Every line in the records below with the string "fontes" is to be copied out.
[PROVIDED DATA — start]
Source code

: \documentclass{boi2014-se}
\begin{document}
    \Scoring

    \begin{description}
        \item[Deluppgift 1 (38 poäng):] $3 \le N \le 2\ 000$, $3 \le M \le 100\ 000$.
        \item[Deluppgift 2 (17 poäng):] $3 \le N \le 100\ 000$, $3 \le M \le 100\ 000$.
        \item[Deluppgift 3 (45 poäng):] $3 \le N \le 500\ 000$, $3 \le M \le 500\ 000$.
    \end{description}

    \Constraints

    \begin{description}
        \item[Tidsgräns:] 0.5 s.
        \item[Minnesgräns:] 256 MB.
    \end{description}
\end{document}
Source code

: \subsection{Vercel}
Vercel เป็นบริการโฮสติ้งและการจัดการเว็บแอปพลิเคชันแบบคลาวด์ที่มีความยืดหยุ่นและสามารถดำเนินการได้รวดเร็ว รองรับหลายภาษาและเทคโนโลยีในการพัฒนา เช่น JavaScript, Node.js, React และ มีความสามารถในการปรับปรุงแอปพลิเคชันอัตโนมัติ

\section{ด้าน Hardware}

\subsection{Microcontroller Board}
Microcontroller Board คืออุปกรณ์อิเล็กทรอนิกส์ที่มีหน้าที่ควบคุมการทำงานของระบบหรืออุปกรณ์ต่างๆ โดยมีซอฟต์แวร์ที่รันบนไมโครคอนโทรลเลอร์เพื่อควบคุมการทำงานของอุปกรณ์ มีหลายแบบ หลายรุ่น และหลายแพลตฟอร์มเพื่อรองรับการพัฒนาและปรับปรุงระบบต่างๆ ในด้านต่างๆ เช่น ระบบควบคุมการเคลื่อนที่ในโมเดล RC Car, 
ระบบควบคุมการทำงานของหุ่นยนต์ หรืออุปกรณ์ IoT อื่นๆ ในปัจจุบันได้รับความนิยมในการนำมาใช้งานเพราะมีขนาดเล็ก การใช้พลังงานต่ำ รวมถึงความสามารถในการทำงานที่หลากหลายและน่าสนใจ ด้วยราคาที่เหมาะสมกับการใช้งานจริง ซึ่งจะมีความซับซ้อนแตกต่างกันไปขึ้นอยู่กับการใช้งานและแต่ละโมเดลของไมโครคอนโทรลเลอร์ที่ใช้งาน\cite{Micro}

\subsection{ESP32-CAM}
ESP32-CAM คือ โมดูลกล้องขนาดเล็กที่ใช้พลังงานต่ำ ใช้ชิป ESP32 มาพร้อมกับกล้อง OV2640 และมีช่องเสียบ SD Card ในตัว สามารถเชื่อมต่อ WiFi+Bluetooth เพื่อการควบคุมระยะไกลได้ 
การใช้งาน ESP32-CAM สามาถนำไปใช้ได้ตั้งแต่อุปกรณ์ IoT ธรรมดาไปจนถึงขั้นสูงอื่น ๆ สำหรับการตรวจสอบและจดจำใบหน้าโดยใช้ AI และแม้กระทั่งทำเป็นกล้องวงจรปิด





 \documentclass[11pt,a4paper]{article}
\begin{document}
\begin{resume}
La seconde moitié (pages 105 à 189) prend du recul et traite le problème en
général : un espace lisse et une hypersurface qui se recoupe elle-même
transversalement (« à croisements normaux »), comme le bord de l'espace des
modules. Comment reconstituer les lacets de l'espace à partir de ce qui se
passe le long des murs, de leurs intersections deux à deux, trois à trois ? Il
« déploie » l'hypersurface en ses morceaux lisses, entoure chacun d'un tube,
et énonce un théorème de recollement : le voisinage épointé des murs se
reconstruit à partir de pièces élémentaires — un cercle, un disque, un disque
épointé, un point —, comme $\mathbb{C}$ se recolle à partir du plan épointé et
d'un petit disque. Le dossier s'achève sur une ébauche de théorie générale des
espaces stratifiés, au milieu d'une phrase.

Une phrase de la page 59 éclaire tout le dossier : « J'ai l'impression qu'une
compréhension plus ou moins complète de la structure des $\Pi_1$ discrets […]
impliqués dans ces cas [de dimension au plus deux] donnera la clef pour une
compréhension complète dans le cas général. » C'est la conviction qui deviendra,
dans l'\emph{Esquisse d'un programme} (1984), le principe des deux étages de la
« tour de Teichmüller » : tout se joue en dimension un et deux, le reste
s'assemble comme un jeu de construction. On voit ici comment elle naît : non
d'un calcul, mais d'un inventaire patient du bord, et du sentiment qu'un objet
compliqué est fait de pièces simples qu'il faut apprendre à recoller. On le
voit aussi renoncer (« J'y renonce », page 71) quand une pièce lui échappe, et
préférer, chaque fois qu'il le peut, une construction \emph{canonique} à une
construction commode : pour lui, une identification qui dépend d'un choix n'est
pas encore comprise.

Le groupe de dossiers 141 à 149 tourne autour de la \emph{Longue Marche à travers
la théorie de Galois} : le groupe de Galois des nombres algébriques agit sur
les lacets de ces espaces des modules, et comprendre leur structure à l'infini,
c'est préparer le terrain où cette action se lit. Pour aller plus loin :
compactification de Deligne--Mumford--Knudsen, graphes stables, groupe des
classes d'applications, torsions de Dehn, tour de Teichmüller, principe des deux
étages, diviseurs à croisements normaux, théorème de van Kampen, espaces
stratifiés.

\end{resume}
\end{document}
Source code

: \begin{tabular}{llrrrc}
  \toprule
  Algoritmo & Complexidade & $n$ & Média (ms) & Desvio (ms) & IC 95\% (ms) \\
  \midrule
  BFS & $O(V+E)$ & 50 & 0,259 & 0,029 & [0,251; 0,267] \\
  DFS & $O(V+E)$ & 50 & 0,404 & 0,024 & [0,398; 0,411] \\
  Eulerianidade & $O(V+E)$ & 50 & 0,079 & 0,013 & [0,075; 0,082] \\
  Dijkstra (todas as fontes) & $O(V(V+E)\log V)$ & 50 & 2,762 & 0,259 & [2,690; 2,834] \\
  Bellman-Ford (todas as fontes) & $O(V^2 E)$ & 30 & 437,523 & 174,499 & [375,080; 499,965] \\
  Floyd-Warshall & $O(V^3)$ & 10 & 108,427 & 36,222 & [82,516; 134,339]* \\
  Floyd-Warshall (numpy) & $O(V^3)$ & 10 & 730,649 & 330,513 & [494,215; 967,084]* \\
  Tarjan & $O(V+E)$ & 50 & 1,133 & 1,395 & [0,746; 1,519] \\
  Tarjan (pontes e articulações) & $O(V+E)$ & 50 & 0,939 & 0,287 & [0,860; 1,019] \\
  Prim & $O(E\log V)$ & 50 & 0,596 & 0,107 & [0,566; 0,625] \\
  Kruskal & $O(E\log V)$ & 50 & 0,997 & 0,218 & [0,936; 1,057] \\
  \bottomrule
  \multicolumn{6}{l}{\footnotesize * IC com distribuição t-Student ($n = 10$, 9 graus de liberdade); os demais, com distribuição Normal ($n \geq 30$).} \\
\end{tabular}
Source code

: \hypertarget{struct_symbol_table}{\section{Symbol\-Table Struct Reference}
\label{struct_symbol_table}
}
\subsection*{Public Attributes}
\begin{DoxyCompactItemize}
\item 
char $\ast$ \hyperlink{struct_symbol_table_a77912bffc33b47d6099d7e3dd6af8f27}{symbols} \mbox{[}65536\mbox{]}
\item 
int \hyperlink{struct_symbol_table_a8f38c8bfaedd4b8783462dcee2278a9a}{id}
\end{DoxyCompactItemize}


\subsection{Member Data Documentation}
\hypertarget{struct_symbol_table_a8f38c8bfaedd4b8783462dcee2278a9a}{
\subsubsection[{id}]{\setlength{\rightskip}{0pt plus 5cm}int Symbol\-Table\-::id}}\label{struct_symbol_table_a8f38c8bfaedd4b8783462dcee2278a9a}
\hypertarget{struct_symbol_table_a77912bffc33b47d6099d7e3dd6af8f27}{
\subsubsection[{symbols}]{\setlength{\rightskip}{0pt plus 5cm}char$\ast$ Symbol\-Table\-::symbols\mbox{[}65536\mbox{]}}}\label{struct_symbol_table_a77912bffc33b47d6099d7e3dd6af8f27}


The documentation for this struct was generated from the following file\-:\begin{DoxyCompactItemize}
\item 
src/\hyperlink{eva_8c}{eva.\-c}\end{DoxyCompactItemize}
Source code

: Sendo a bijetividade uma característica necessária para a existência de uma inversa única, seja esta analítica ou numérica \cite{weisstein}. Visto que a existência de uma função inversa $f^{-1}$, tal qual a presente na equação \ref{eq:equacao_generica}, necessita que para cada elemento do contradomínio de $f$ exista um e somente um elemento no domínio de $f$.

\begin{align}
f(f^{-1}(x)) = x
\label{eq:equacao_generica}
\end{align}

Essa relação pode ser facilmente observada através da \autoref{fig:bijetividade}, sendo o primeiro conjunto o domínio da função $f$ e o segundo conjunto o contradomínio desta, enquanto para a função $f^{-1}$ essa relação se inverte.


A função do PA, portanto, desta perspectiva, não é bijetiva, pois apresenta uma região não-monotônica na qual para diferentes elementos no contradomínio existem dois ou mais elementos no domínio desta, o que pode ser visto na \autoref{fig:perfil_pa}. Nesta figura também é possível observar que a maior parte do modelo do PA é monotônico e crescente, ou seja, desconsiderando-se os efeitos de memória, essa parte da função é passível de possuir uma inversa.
[PROVIDED DATA — finish]
**WRITTEN RESPONSE**
  Dijkstra (todas as fontes) & $O(V(V+E)\log V)$ & 50 & 2,762 & 0,259 & [2,690; 2,834] \\
  Bellman-Ford (todas as fontes) & $O(V^2 E)$ & 30 & 437,523 & 174,499 & [375,080; 499,965] \\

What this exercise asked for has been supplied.